Regardless of who ultimately acquires Dollar Thrifty, the expanded company will have to compete in an increasingly consolidated rental car market full of customers hoping to rent wheels for as little as possible.
Hertz, based in Park Ridge, N.J., owns the Advantage rental car company and competes against Enterprise Holdings Inc., which has 7,600 Enterprise, Alamo and National sites. Enterprise raked in $12.9 billion in revenue last year. Avis has 6,900 Avis and Budget locations and about $5.13 billion in revenue.

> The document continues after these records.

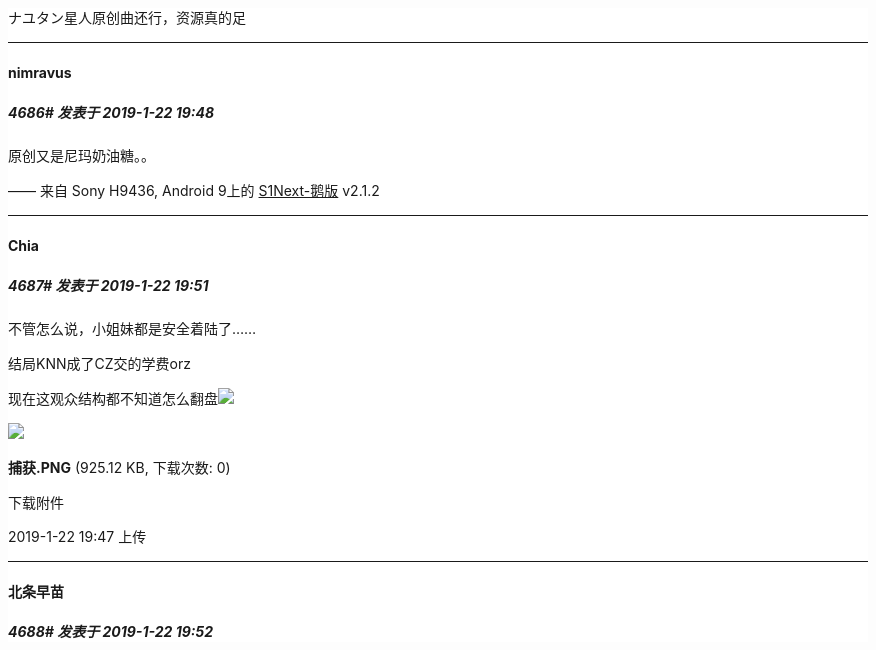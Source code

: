 


ナユタン星人原创曲还行，资源真的足







-----

####  nimravus  
##### 4686#       发表于 2019-1-22 19:48




原创又是尼玛奶油糖。。

—— 来自 Sony H9436, Android 9上的 [S1Next-鹅版](https://github.com/ykrank/S1-Next/releases) v2.1.2







-----

####  Chia  
##### 4687#       发表于 2019-1-22 19:51




不管怎么说，小姐妹都是安全着陆了……




结局KNN成了CZ交的学费orz


现在这观众结构都不知道怎么翻盘<img src="https://static.saraba1st.com/image/smiley/face2017/068.png" referrerpolicy="no-referrer">


<img src="https://img.saraba1st.com/forum/201901/22/194705bawklntawtwyi7ui.png" referrerpolicy="no-referrer">


<strong>捕获.PNG</strong> (925.12 KB, 下载次数: 0)

下载附件

2019-1-22 19:47 上传












-----

####  北条早苗  
##### 4688#       发表于 2019-1-22 19:52
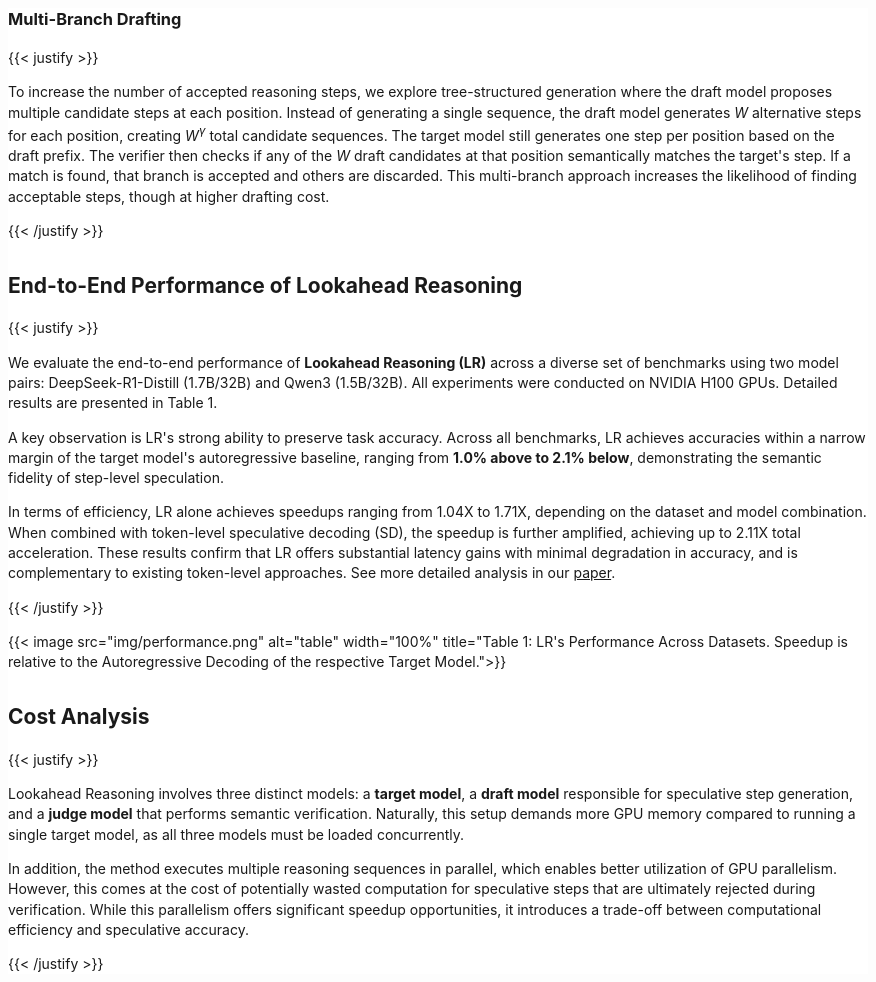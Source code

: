 ### Multi-Branch Drafting

{{< justify >}}

To increase the number of accepted reasoning steps, we explore tree-structured generation where the draft model proposes multiple candidate steps at each position. Instead of generating a single sequence, the draft model generates $W$ alternative steps for each position, creating $W^\gamma$ total candidate sequences. The target model still generates one step per position based on the draft prefix. The verifier then checks if any of the $W$ draft candidates at that position semantically matches the target's step. If a match is found, that branch is accepted and others are discarded. This multi-branch approach increases the likelihood of finding acceptable steps, though at higher drafting cost.

{{< /justify >}}

## End-to-End Performance of Lookahead Reasoning

{{< justify >}}

We evaluate the end-to-end performance of **Lookahead Reasoning (LR)** across a diverse set of benchmarks using two model pairs: DeepSeek-R1-Distill (1.7B/32B) and Qwen3 (1.5B/32B). All experiments were conducted on NVIDIA H100 GPUs. Detailed results are presented in Table 1.

A key observation is LR's strong ability to preserve task accuracy. Across all benchmarks, LR achieves accuracies within a narrow margin of the target model's autoregressive baseline, ranging from **1.0% above to 2.1% below**, demonstrating the semantic fidelity of step-level speculation.

In terms of efficiency, LR alone achieves speedups ranging from 1.04X to 1.71X, depending on the dataset and model combination. When combined with token-level speculative decoding (SD), the speedup is further amplified, achieving up to 2.11X total acceleration. These results confirm that LR offers substantial latency gains with minimal degradation in accuracy, and is complementary to existing token-level approaches. See more detailed analysis in our [paper](https://arxiv.org/abs/2506.19830).

{{< /justify >}}

{{< image src="img/performance.png" alt="table" width="100%" title="Table 1: LR's Performance Across Datasets. Speedup is relative to the Autoregressive Decoding of the respective Target Model.">}}


## Cost Analysis

{{< justify >}}

Lookahead Reasoning involves three distinct models: a **target model**, a **draft model** responsible for speculative step generation, and a **judge model** that performs semantic verification. Naturally, this setup demands more GPU memory compared to running a single target model, as all three models must be loaded concurrently.

In addition, the method executes multiple reasoning sequences in parallel, which enables better utilization of GPU parallelism. However, this comes at the cost of potentially wasted computation for speculative steps that are ultimately rejected during verification. While this parallelism offers significant speedup opportunities, it introduces a trade-off between computational efficiency and speculative accuracy.

{{< /justify >}}
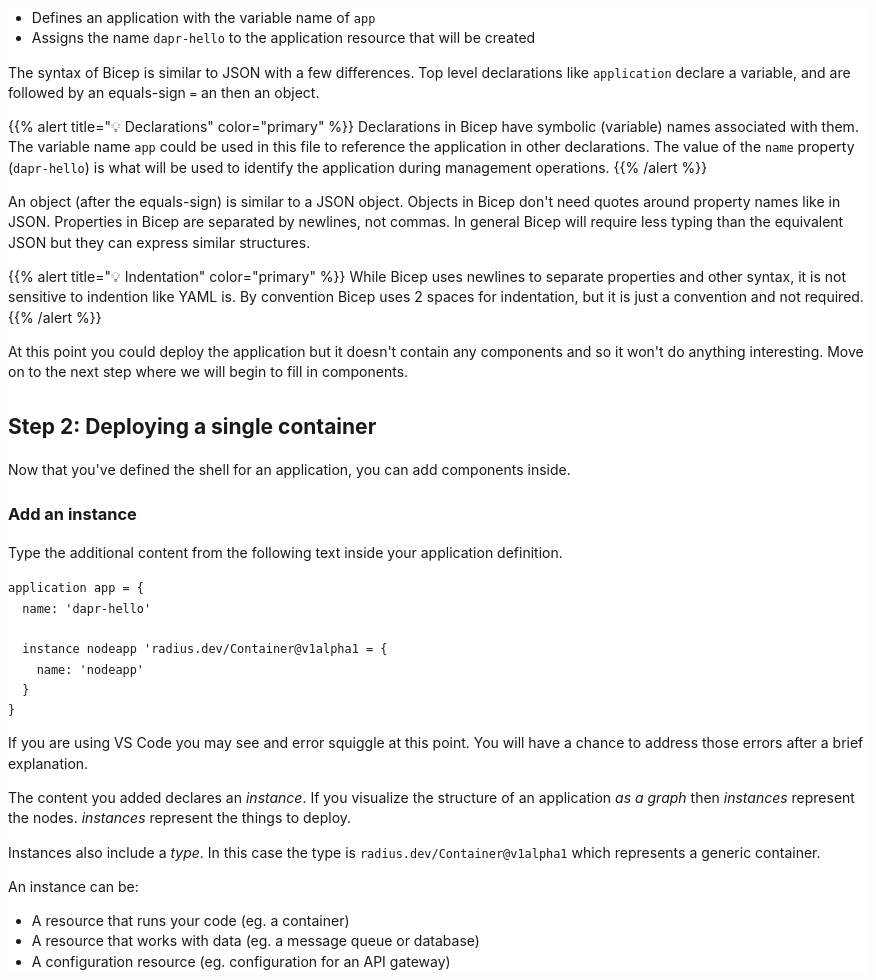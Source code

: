- Defines an application with the variable name of `app`
- Assigns the name `dapr-hello` to the application resource that will be created

The syntax of Bicep is similar to JSON with a few differences. Top level declarations like `application` declare a variable, and are followed by an equals-sign `=` an then an object. 

{{% alert title="💡 Declarations" color="primary" %}}
Declarations in Bicep have symbolic (variable) names associated with them. The variable name `app` could be used in this file to reference the application in other declarations. The value of the `name` property (`dapr-hello`) is what will be used to identify the application during management operations.
{{% /alert %}}

An object (after the equals-sign) is similar to a JSON object.  Objects in Bicep don't need quotes around property names like in JSON. Properties in Bicep are separated by newlines, not commas. In general Bicep will require less typing than the equivalent JSON but they can express similar structures.

{{% alert title="💡 Indentation" color="primary" %}}
While Bicep uses newlines to separate properties and other syntax, it is not sensitive to indention like YAML is. By convention Bicep uses 2 spaces for indentation, but it is just a convention and not required.
{{% /alert %}}

At this point you could deploy the application but it doesn't contain any components and so it won't do anything interesting. Move on to the next step where we will begin to fill in components.

## Step 2: Deploying a single container

Now that you've defined the shell for an application, you can add components inside.

### Add an instance
Type the additional content from the following text inside your application definition.

```txt
application app = {
  name: 'dapr-hello'

  instance nodeapp 'radius.dev/Container@v1alpha1 = {
    name: 'nodeapp'
  }
}
```

If you are using VS Code you may see and error squiggle at this point. You will have a chance to address those errors after a brief explanation.

The content you added declares an *instance*. If you visualize the structure of an application *as a graph* then *instances* represent the nodes. *instances* represent the things to deploy.

Instances also include a *type*. In this case the type is `radius.dev/Container@v1alpha1` which represents a generic container.

An instance can be:

- A resource that runs your code (eg. a container)
- A resource that works with data (eg. a message queue or database)
- A configuration resource (eg. configuration for an API gateway)
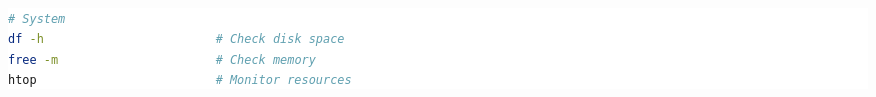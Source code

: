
 ```bash
# System
df -h                        # Check disk space
free -m                      # Check memory
htop                         # Monitor resources
```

Nelson said executives at his company have been interested in a possible acquisition of Dollar Thrifty for “several months,” going as far as to try to set up meetings with leaders to talk about a sale, including a dinner planned for last week that was canceled after the deal with Hertz was announced.
“It is hard to understand how your failure to engage in discussions with an interested strategic buyer, who you know also would be able to achieve significant synergies as a result of a combination, can be consistent with the fiduciary duties that you and your board carry to seek the best possible deal for your shareholders,” he wrote.
Officials at Dollar Thrifty did not immediately return a message seeking comment and a spokesman for Hertz said the company was still evaluating Monday’s letter and could not immedately comment.
Dollar Thrifty shares soared as high as $50.68 Monday morning and were up $6.40, or 14.6 percent, to $50.39 by midmorning.
Avis Budget, based in Parsippany, N.J., fell 27 cents, or 1.8 percent, to $14.85, while Hertz slumped 71 cents, or 4.9 percent, to $13.75.